Position your APs to avoid RF obstructions like metal columns and fire doors. If your survey turns up "dead spots," there may be hidden obstructions (I.E., water pipes inside walls). Decide where to place antennas - or your APs, if using integrated antennas - to optimize signal strength. For example, mounting an AP high on a wall in an open area is better than placing it on the floor in a room filled with chairs and tables. Also determine if other WLANs are operating in or near your venue to identify channels already in use.
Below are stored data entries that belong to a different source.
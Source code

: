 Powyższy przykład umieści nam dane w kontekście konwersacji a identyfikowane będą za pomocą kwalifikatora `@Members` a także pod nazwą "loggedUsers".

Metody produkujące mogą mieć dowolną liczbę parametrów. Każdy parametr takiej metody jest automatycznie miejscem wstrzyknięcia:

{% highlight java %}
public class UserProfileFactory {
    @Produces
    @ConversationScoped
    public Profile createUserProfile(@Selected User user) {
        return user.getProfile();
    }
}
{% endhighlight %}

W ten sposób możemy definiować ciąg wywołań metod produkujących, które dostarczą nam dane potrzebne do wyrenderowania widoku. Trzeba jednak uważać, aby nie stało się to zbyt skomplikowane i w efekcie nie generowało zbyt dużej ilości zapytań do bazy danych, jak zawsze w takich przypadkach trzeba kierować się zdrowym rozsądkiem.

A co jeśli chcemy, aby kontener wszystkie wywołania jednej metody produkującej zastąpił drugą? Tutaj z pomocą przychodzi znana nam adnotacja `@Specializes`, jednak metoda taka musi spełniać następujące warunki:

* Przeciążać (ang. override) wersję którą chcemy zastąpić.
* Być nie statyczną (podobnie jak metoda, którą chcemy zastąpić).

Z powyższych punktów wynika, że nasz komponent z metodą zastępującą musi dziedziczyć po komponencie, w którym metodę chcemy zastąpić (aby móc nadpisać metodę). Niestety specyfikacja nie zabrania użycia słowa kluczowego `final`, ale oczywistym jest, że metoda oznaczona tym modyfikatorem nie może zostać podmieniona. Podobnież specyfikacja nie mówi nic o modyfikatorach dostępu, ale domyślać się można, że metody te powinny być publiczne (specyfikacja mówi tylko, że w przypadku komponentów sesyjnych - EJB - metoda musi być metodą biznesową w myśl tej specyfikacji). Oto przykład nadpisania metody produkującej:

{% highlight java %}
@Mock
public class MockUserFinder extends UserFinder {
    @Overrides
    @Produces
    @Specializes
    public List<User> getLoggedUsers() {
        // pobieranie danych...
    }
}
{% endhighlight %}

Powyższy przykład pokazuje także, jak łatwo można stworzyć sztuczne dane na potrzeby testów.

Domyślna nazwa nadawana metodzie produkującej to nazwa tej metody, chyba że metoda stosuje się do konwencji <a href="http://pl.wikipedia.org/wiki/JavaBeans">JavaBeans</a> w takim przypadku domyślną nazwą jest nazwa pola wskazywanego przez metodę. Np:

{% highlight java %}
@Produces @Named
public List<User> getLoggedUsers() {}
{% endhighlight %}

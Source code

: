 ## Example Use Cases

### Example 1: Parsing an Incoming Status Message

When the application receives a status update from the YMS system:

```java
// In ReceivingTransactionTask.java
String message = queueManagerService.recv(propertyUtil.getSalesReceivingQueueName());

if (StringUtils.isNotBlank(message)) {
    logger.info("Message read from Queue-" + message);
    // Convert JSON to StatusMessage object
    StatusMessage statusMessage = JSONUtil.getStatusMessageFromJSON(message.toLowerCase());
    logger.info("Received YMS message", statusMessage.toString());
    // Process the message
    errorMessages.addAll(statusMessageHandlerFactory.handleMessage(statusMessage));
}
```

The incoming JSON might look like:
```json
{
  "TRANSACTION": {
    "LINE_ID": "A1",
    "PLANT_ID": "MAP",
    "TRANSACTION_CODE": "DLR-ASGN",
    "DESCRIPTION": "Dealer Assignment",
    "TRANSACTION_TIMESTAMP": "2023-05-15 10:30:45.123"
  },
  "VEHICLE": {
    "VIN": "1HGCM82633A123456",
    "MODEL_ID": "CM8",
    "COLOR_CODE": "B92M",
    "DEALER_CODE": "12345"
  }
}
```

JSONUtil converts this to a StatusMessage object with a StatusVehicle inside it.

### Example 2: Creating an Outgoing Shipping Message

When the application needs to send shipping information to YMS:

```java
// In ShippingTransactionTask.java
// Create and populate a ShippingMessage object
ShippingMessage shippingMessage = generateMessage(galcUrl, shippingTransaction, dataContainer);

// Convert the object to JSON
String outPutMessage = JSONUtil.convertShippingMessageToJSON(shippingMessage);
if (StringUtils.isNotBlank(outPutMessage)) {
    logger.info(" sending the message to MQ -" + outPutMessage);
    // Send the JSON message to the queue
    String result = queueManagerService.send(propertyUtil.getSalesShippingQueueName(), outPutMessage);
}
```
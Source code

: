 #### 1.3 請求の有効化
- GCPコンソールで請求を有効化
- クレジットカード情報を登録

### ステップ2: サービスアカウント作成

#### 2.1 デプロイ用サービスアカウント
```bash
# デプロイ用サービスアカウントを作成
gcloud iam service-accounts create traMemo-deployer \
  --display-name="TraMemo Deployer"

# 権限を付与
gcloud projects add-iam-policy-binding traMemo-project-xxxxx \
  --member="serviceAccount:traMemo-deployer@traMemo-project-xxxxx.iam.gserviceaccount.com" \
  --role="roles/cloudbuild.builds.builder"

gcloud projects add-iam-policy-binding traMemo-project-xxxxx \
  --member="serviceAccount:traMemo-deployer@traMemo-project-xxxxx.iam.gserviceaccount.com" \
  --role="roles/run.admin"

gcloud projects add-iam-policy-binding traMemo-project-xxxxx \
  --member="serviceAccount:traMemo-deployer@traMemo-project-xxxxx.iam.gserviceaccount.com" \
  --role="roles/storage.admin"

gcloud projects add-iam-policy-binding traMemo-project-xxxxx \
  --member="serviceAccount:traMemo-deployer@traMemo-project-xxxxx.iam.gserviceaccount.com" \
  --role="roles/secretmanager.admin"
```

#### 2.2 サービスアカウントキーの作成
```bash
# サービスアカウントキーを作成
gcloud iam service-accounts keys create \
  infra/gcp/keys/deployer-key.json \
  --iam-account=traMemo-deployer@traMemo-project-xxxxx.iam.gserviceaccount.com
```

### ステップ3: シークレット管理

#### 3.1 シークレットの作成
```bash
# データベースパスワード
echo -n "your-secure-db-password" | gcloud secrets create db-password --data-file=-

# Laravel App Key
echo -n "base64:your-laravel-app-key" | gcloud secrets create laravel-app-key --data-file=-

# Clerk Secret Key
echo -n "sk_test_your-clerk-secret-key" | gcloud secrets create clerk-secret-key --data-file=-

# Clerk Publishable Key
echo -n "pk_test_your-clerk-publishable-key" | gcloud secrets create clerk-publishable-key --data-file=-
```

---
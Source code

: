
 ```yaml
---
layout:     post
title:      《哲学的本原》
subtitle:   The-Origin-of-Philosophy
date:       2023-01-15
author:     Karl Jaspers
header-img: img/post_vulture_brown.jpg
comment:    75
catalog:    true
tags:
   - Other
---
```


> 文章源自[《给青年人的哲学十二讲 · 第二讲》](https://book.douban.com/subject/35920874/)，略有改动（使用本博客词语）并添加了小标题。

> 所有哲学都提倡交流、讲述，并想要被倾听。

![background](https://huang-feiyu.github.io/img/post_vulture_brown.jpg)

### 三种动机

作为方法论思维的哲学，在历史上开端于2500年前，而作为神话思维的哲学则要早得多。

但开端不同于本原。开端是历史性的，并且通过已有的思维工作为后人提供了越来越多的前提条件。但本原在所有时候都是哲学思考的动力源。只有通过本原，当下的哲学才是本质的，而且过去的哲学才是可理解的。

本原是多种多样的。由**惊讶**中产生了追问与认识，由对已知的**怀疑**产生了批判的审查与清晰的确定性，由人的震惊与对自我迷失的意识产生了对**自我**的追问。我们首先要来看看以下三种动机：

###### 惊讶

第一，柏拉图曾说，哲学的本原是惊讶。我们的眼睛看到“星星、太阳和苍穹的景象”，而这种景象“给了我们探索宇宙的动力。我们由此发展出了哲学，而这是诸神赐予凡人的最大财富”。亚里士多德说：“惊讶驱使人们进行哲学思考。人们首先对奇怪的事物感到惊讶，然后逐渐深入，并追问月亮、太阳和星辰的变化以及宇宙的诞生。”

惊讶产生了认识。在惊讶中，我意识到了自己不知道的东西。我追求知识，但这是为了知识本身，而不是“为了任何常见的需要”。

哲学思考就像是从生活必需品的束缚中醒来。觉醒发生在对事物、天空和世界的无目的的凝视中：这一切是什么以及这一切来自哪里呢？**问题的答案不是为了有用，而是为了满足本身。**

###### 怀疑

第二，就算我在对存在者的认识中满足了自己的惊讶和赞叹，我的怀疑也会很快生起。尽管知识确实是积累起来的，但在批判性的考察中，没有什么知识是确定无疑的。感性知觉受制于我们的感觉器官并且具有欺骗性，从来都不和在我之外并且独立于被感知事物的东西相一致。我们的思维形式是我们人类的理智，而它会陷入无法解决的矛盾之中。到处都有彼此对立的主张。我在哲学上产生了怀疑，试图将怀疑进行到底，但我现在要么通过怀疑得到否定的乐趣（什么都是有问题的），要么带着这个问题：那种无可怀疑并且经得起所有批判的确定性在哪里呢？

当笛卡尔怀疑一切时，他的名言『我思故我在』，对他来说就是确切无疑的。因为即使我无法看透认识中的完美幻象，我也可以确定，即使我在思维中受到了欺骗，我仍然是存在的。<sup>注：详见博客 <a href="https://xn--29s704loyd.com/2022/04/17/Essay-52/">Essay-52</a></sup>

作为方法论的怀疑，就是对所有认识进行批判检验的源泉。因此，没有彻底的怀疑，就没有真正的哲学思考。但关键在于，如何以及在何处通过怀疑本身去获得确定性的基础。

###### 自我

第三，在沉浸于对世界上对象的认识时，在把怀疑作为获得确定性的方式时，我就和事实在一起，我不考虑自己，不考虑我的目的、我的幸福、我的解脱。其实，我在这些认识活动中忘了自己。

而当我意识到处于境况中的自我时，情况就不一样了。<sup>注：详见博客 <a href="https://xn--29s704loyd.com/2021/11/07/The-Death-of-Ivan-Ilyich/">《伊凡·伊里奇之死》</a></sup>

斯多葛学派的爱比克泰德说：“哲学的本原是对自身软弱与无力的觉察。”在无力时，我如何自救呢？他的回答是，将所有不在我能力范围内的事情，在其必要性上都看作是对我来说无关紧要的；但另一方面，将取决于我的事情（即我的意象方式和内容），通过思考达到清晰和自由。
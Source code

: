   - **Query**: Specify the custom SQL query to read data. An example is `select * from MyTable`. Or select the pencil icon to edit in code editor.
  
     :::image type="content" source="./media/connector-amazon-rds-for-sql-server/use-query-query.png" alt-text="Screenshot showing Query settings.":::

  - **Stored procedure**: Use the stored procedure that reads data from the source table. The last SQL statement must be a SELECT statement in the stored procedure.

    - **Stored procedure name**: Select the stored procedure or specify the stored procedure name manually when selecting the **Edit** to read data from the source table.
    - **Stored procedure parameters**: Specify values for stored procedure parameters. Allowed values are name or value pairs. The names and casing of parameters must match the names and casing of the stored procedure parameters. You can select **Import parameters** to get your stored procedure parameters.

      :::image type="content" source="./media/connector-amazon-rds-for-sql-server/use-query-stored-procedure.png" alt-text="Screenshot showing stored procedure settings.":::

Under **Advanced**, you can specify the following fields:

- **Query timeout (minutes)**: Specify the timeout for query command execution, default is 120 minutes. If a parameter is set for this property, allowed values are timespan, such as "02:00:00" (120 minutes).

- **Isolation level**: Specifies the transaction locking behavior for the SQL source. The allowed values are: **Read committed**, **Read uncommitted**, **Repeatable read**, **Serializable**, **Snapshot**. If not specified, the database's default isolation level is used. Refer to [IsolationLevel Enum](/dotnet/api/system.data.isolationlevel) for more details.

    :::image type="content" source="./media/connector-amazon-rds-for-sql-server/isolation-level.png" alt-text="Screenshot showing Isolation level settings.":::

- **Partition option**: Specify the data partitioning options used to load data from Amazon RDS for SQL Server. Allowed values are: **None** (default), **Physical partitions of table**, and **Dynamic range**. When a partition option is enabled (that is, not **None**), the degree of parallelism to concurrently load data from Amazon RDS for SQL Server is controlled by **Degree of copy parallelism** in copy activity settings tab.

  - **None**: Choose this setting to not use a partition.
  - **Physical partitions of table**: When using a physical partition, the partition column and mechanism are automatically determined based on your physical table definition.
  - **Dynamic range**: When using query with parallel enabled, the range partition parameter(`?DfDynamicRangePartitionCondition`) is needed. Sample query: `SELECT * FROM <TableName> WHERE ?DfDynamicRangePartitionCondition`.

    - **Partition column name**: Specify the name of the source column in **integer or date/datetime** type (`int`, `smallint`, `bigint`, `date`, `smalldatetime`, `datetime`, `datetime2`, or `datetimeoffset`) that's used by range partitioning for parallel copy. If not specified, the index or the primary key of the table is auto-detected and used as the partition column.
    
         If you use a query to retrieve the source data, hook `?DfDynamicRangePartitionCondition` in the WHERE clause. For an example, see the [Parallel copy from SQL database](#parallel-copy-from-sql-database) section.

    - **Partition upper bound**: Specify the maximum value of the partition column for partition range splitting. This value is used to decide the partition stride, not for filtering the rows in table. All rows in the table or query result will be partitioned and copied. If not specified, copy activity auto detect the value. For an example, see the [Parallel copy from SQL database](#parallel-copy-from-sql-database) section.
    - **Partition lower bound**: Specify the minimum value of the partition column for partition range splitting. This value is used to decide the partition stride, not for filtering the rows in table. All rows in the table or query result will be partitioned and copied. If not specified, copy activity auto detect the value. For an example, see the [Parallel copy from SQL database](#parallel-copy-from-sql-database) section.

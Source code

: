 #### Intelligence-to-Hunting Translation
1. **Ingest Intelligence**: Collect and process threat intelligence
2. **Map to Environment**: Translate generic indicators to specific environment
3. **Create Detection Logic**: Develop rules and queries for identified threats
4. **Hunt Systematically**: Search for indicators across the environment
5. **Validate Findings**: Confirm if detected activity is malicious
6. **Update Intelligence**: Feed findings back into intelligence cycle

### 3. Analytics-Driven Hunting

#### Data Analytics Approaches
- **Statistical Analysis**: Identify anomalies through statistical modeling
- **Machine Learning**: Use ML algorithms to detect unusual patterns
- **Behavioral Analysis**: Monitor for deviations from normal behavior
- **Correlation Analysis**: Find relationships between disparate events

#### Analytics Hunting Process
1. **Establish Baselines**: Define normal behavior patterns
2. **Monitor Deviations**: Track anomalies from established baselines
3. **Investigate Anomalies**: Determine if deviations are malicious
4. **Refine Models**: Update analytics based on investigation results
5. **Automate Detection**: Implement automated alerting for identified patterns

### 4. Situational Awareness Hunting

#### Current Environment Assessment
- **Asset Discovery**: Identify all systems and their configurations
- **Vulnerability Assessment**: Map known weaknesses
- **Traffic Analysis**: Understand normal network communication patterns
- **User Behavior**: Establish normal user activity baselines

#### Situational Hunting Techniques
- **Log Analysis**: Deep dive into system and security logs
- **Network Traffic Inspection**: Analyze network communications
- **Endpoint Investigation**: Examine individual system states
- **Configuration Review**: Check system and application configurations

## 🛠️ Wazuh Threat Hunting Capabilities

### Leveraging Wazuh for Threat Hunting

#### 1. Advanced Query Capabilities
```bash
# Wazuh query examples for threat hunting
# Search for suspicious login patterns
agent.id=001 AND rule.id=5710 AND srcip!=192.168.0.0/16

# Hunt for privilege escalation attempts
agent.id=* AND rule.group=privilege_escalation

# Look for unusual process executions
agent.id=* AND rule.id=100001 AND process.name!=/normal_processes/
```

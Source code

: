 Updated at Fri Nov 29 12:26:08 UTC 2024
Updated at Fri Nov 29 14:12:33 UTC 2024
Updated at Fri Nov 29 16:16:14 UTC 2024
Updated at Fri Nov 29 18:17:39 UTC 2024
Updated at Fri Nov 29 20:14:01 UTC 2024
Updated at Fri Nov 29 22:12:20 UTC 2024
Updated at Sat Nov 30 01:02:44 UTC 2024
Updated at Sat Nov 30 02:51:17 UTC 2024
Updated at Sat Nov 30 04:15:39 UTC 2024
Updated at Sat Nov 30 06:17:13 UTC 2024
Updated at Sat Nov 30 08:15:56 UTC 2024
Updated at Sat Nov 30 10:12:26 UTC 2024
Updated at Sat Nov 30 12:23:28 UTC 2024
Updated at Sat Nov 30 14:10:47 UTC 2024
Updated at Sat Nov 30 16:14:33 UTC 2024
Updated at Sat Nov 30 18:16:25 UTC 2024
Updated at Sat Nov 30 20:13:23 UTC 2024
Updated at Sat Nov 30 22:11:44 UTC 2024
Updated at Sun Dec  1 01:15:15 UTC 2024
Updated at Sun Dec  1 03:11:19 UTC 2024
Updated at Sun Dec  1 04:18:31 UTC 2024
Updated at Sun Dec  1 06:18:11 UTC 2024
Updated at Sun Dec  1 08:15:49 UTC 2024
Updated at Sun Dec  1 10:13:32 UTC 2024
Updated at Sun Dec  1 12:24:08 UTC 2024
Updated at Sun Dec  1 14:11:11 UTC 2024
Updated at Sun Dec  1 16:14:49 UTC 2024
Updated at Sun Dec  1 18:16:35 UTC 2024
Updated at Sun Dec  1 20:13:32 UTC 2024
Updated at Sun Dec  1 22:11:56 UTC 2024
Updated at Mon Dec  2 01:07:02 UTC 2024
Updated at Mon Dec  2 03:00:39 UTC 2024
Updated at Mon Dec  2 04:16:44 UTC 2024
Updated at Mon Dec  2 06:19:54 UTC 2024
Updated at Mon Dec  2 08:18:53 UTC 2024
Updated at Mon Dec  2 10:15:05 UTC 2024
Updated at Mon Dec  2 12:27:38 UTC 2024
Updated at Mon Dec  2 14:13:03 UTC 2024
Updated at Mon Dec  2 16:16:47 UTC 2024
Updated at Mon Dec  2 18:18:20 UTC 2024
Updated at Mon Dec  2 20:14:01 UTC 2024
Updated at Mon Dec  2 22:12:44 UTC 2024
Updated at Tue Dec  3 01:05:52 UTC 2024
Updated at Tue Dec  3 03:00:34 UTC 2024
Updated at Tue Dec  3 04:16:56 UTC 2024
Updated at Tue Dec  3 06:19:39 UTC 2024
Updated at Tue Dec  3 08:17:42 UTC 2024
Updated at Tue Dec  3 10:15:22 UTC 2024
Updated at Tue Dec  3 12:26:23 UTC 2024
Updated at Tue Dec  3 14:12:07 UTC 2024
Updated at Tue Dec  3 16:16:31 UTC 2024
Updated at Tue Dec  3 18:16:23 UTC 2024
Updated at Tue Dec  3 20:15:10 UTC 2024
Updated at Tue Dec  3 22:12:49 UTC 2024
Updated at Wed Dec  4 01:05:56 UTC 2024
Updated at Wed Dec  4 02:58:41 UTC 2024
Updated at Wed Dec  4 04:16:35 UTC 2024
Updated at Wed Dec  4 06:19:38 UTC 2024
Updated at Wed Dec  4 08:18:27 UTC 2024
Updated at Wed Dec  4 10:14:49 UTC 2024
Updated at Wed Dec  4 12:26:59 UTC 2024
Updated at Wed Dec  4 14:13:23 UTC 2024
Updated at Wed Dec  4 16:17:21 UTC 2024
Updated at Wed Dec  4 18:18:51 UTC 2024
You did not say whether you plan to use 802.11a or 802.11b on your Cisco 1200s, but since you need to support users with their own cards, you may want to stick to 802.11b. (If you use both, you'll need to perform a site survey for each, and relatively few users have single-mode 802.11a cards now.) Assign channels to adjacent APs that do not overlap - for example, 1, 6, 11 - avoiding overlapping footprints for APs on the same channel. You probably want all your APs to use the same SSID. If you enable WEP, APs with the same SSID should also use the same keys. This will allow stations to be configured just once to associate with any of your APs and roam without user intervention.
Most show networks do not use WEP - they are essentially public access WLANs, and anyone needing privacy must use a secure tunneling protocol. Enabling WEP means that only users with keys can use the show network. However, attendees will have to configure these keys and any user will be able to "sniff" other user traffic on the same WLAN. Also, any attendee with a 40-bit WEP card will not be able to access the network if you require 128-bit WEP. This may not be what you'd really intended, so think about what you want to accomplish first, then decide what security measures you need.
You'll find helpful info in your Cisco 1200 Hardware Install Guide. You may also want to read Cisco Packet Magazine's article on Preparing for Wireless LANs. For third party resources, here are two examples: TerraWave sells a Cisco WLAN Site Survey Kit, and GigaWave offers a Cisco WLAN Site Survey course. Finally, the CWNA Study Guide includes a good chapter on performing WLAN site surveys.